• **Exercise input**:
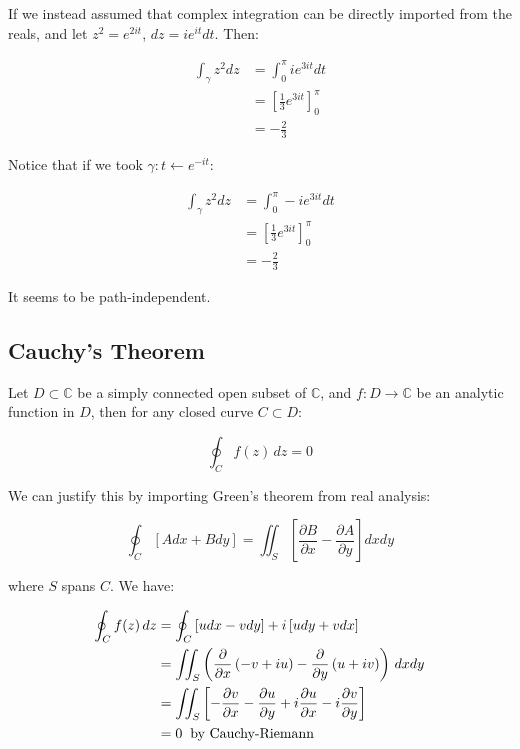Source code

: \documentclass{physics_notes}
\begin{document}
If we instead assumed that complex integration can be directly imported from the reals, and let $z^2 = e^{2it}$, $dz = ie^{it}dt$. Then:

\begin{align*}
\int_\gamma z^2 dz &= \int_{0}^{\pi} ie^{3it} dt \\
&= \left[\frac{1}{3}e^{3it}\right]_{0}^{\pi} \\
&= -\frac{2}{3}
\end{align*}

Notice that if we took $\gamma: t \leftarrow e^{-it}$:

\begin{align*}
\int_\gamma z^2 dz &= \int_{0}^{\pi} -ie^{3it} dt \\
&= \left[\frac{1}{3}e^{3it}\right]_{0}^{\pi} \\
&= -\frac{2}{3}
\end{align*}

It seems to be path-independent. 

\subsection{Cauchy's Theorem }

Let $D \subset \mathbb{C}$ be a simply connected open subset of $\mathbb{C}$, and $f: D \rightarrow \mathbb{C}$ be an analytic function in $D$, then for any closed curve $C \subset D$:

\[ \oint_C f(z) \,dz = 0 \]

We can justify this by importing Green's theorem from real analysis:

\[ \oint_C \left[ Adx + Bdy \right] = \iint_S \left[ \frac{\partial B}{\partial x} - \frac{\partial A}{\partial y} \right] dx dy \]

where $S$ spans $C$. We have:

\begin{align*}
\oint_C f(z)\, dz &= \oint_C \left[ udx - vdy \right] + i\left[udy + vdx\right] \\
&= \iint_S \left(\frac{\partial}{\partial x}\left(-v + iu\right) - \frac{\partial}{\partial y}\left(u + iv\right)\right)\, dxdy \\
&= \iint_S \left[-\frac{\partial v}{\partial x} - \frac{\partial u}{\partial y} + i\frac{\partial u}{\partial x} - i\frac{\partial v}{\partial y}\right] \\
&= 0 \hspace{.2cm} \text{by Cauchy-Riemann}
\end{align*}
\end{document}
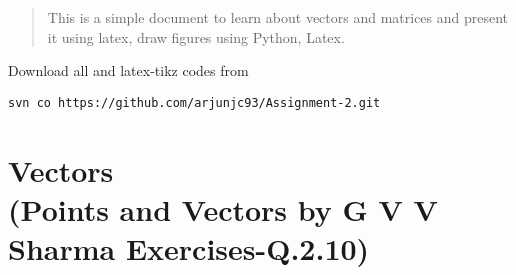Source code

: \documentclass[journal,12pt,twocolumn]{IEEEtran}
\begin{document}
\newpage
\bigskip
\renewcommand{\thefigure}{\theenumi}
\renewcommand{\thetable}{\theenumi}
\begin{abstract}
This is a simple document to learn about vectors and matrices and present it using latex, draw figures using Python, Latex.
\end{abstract}
%
Download all and latex-tikz codes from 
%
\begin{lstlisting}
svn co https://github.com/arjunjc93/Assignment-2.git
\end{lstlisting}
%
\section{Vectors\\(Points and Vectors by G V V Sharma Exercises-Q.2.10)}
\renewcommand{\theequation}{\theenumi}
\end{document}
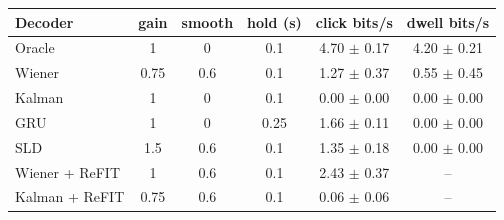 \begin{tabular}{lccccc}
\toprule
Decoder & gain & smooth & hold (s) & click bits/s & dwell bits/s \\
\midrule
Oracle & 1 & 0 & 0.1 & 4.70 $\pm$ 0.17 & 4.20 $\pm$ 0.21 \\
Wiener & 0.75 & 0.6 & 0.1 & 1.27 $\pm$ 0.37 & 0.55 $\pm$ 0.45 \\
Kalman & 1 & 0 & 0.1 & 0.00 $\pm$ 0.00 & 0.00 $\pm$ 0.00 \\
GRU & 1 & 0 & 0.25 & 1.66 $\pm$ 0.11 & 0.00 $\pm$ 0.00 \\
SLD & 1.5 & 0.6 & 0.1 & 1.35 $\pm$ 0.18 & 0.00 $\pm$ 0.00 \\
Wiener + ReFIT & 1 & 0.6 & 0.1 & 2.43 $\pm$ 0.37 & -- \\
Kalman + ReFIT & 0.75 & 0.6 & 0.1 & 0.06 $\pm$ 0.06 & -- \\
\bottomrule
\end{tabular}
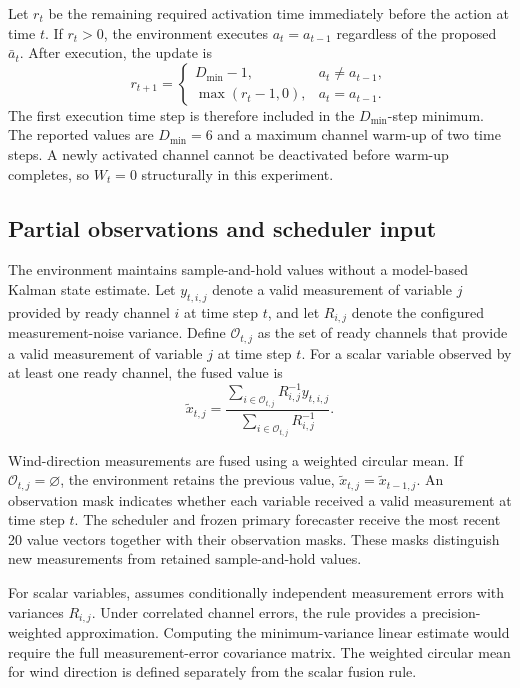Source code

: Let $r_t$ be the remaining required activation time immediately before the action
at time $t$. If $r_t>0$, the environment executes $a_t=a_{t-1}$ regardless of
the proposed $\bar a_t$. After execution, the update is
\begin{equation}
  r_{t+1}=
  \begin{cases}
    D_{\min}-1, & a_t\neq a_{t-1},\\
    \max(r_t-1,0), & a_t=a_{t-1}.
  \end{cases}
  \label{eq:activation_timer_update}
\end{equation}
The first execution time step is therefore included in the $D_{\min}$-step
minimum. The reported values are $D_{\min}=6$ and a maximum channel warm-up of
two time steps. A newly activated channel cannot be deactivated before warm-up
completes, so $W_t=0$ structurally in this experiment.

\subsection{Partial observations and scheduler input}
\label{sec:partial_observation_update}

The environment maintains sample-and-hold values without a model-based Kalman
state estimate. Let $y_{t,i,j}$ denote a valid measurement of variable $j$
provided by ready channel $i$ at time step $t$, and let $R_{i,j}$ denote the
configured measurement-noise variance. Define $\mathcal{O}_{t,j}$ as the set
of ready channels that provide a valid measurement of variable $j$ at time
step $t$. For a scalar variable observed by at least one ready channel, the
fused value is
\begin{equation}
  \widetilde{x}_{t,j}
  =
  \frac{\sum_{i\in\mathcal{O}_{t,j}}R_{i,j}^{-1}y_{t,i,j}}
       {\sum_{i\in\mathcal{O}_{t,j}}R_{i,j}^{-1}} .
  \label{eq:observation_fusion}
\end{equation}

Wind-direction measurements are fused using a weighted circular mean. If
$\mathcal{O}_{t,j}=\varnothing$, the environment retains the previous value,
$\widetilde{x}_{t,j}=\widetilde{x}_{t-1,j}$. An observation mask indicates
whether each variable received a valid measurement at time step $t$. The
scheduler and frozen primary forecaster receive the most recent 20 value vectors
together with their observation masks. These masks distinguish new measurements
from retained sample-and-hold values.

For scalar variables,  assumes conditionally
independent measurement errors with variances $R_{i,j}$. Under correlated
channel errors, the rule provides a precision-weighted approximation. Computing
the minimum-variance linear estimate would require the full measurement-error
covariance matrix. The weighted circular mean for wind direction is defined
separately from the scalar fusion rule.

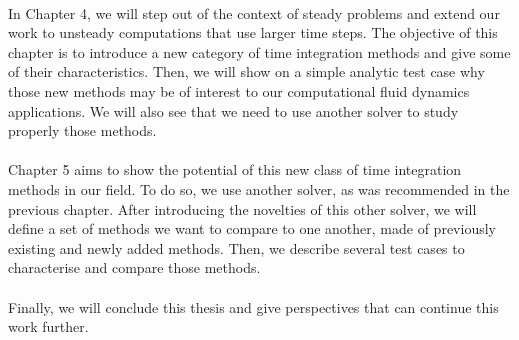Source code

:     \paragraph{}
    In Chapter 4, we will step out of the context of steady problems and extend our work to unsteady computations that use larger time steps.
    The objective of this chapter is to introduce a new category of time integration methods and give some of their characteristics.
    Then, we will show on a simple analytic test case why those new methods may be of interest to our computational fluid dynamics applications.
    We will also see that we need to use another solver to study properly those methods.

    \pagebreak
    \paragraph{}
    Chapter 5 aims to show the potential of this new class of time integration methods in our field.
    To do so, we use another solver, as was recommended in the previous chapter.
    After introducing the novelties of this other solver, we will define a set of methods we want to compare to one another, made of previously existing and newly added methods.
    Then, we describe several test cases to characterise and compare those methods.

    \paragraph{}
    Finally, we will conclude this thesis and give perspectives that can continue this work further.
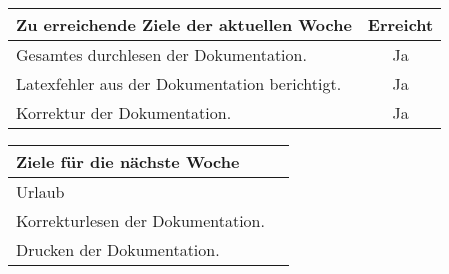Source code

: \begin{tabularx}{\textwidth}{Xc}
    \arrayrulecolor{OliveGreen}
    \toprule
    {\bfseries Zu erreichende Ziele der aktuellen Woche} & {\bfseries Erreicht} \\
    \midrule[2pt]
    Gesamtes durchlesen der Dokumentation.                   &Ja              \\
    \rowcolor{OliveGreen!15}
    Latexfehler aus der Dokumentation berichtigt.            &Ja              \\
    \rowcolor{White}
    Korrektur der Dokumentation.                             &Ja              \\
    \bottomrule[2pt]
\end{tabularx}
%
\vspace{1cm}
%
\begin{tabularx}{\textwidth}{Xc}
    \arrayrulecolor{OliveGreen}
    \toprule
    {\bfseries Ziele für die nächste Woche}        &                         \\
    \midrule[2pt]
    Urlaub                     &                                             \\
    \rowcolor{OliveGreen!15}
    Korrekturlesen der Dokumentation.                      &                  \\
    \rowcolor{White}
    Drucken der Dokumentation.                      &                         \\
\end{tabularx}
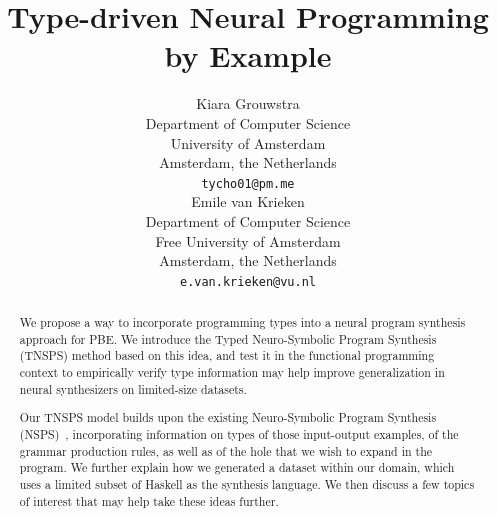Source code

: \documentclass{article} %
\title{Type-driven Neural Programming by Example}
\author{
   Kiara Grouwstra
   \\
   Department of Computer Science \\
   University of Amsterdam\\
   Amsterdam, the Netherlands \\
   \texttt{tycho01@pm.me} \\
   \And
   Emile van Krieken \\
   Department of Computer Science \\
   Free University of Amsterdam\\
   Amsterdam, the Netherlands \\
   \texttt{e.van.krieken@vu.nl} \\
}
\begin{document}
% 


\maketitle






\begin{abstract}


   We propose a way to incorporate programming types into a neural program synthesis approach for PBE.
   We introduce the Typed Neuro-Symbolic Program Synthesis (TNSPS) method based on this idea,
   and test it in the functional programming context to empirically verify type information
   may help improve generalization in neural synthesizers on limited-size datasets.

   Our TNSPS model builds upon the existing Neuro-Symbolic Program Synthesis (NSPS)~\citep{nsps},
   incorporating information on types of those input-output examples,
   of the grammar production rules, as well as of the hole that we wish to expand in the program.
   We further explain how we generated a dataset within our domain,
   which uses a limited subset of Haskell as the synthesis language.
   We then discuss a few topics of interest that may help take these ideas further.

\end{abstract}
\end{document}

• **Work task**:
Every line that includes "textwidth" must be copied from the material above.

• **Response to the task**:
: \begin{tabularx}{\textwidth}{Xc}
\begin{tabularx}{\textwidth}{Xc}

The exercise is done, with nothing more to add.